▸ WORK REQUIRED
Only a number is wanted here: the number of lines of the data that include "custom".

---*---

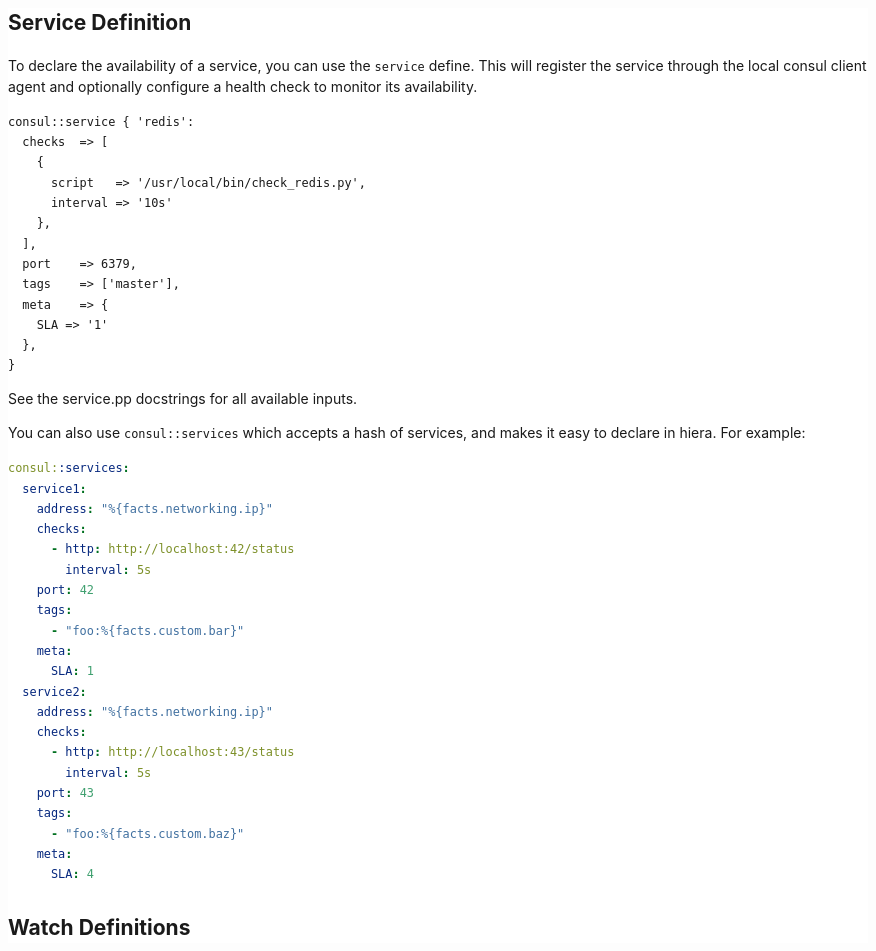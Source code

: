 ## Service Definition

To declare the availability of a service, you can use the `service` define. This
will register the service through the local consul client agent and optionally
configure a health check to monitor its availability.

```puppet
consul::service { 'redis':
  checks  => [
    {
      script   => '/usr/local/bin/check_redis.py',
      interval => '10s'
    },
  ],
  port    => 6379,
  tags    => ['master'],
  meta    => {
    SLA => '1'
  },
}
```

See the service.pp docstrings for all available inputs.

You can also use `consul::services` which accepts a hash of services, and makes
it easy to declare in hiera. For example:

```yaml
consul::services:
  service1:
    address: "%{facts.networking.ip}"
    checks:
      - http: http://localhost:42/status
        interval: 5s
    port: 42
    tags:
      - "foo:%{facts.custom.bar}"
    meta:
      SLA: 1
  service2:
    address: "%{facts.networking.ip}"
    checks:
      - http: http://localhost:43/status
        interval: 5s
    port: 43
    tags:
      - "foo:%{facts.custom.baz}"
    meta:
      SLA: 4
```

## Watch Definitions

---*---

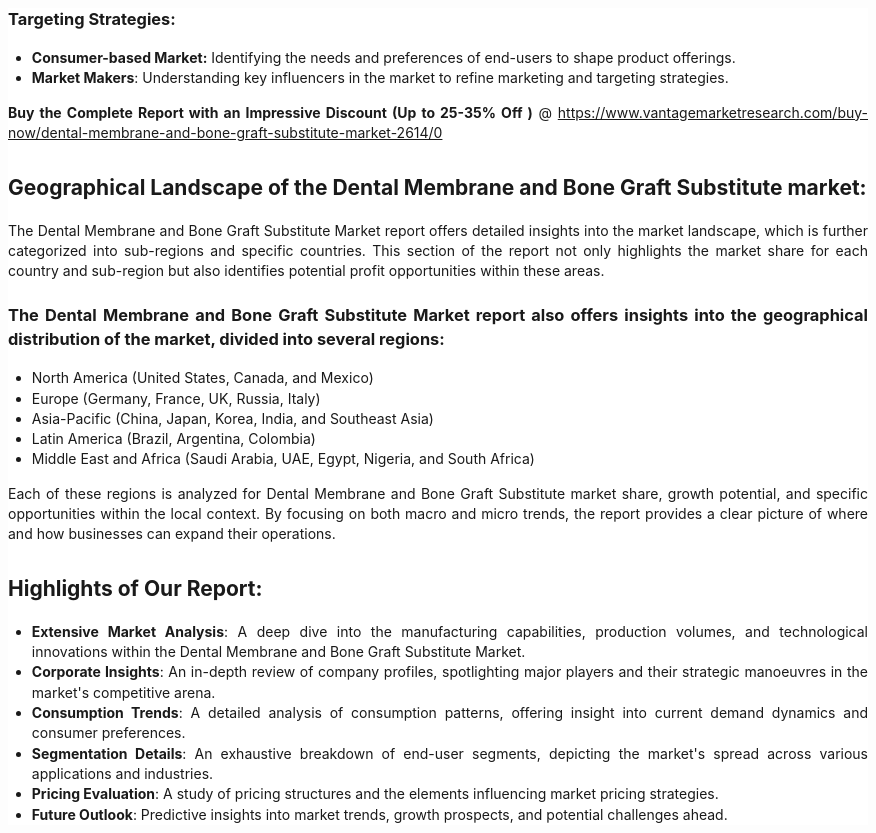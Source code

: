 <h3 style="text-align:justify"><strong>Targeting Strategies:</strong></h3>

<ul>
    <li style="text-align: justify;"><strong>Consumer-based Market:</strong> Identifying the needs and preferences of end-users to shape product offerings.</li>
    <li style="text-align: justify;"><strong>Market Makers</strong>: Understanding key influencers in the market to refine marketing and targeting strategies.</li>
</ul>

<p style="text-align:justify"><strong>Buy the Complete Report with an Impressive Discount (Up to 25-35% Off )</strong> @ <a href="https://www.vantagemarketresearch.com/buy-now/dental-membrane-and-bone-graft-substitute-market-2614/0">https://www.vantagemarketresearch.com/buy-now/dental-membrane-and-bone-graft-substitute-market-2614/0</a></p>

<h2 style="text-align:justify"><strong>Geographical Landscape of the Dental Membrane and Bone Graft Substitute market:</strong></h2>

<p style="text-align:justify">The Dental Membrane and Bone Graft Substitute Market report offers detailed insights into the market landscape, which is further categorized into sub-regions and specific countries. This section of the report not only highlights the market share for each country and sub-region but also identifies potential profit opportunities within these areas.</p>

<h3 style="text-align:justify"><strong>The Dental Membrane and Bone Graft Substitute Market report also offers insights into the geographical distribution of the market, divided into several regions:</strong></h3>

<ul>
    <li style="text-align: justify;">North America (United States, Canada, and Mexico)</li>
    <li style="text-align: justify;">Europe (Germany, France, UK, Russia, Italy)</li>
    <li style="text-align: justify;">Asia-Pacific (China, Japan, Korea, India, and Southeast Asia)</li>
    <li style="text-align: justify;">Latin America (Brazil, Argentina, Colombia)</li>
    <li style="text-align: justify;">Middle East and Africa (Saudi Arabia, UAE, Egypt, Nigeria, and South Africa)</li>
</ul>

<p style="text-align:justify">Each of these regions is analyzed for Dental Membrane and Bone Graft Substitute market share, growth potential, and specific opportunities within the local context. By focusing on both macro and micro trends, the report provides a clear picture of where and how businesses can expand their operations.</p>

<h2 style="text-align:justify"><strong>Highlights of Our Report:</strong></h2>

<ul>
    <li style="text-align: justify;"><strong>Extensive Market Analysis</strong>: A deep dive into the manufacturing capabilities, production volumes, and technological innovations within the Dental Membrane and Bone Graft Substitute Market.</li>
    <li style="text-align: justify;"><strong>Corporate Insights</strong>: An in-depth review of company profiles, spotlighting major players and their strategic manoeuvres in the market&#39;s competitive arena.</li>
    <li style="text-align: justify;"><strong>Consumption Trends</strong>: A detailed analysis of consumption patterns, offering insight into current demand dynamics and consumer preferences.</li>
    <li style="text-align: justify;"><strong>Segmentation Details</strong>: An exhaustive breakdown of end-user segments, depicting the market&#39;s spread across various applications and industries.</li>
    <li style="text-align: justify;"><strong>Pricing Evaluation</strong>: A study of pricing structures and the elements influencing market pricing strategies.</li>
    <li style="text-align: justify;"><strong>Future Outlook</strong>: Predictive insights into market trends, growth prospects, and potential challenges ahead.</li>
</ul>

---*---

▸ SOLUTION FOR THIS PROBLEM
2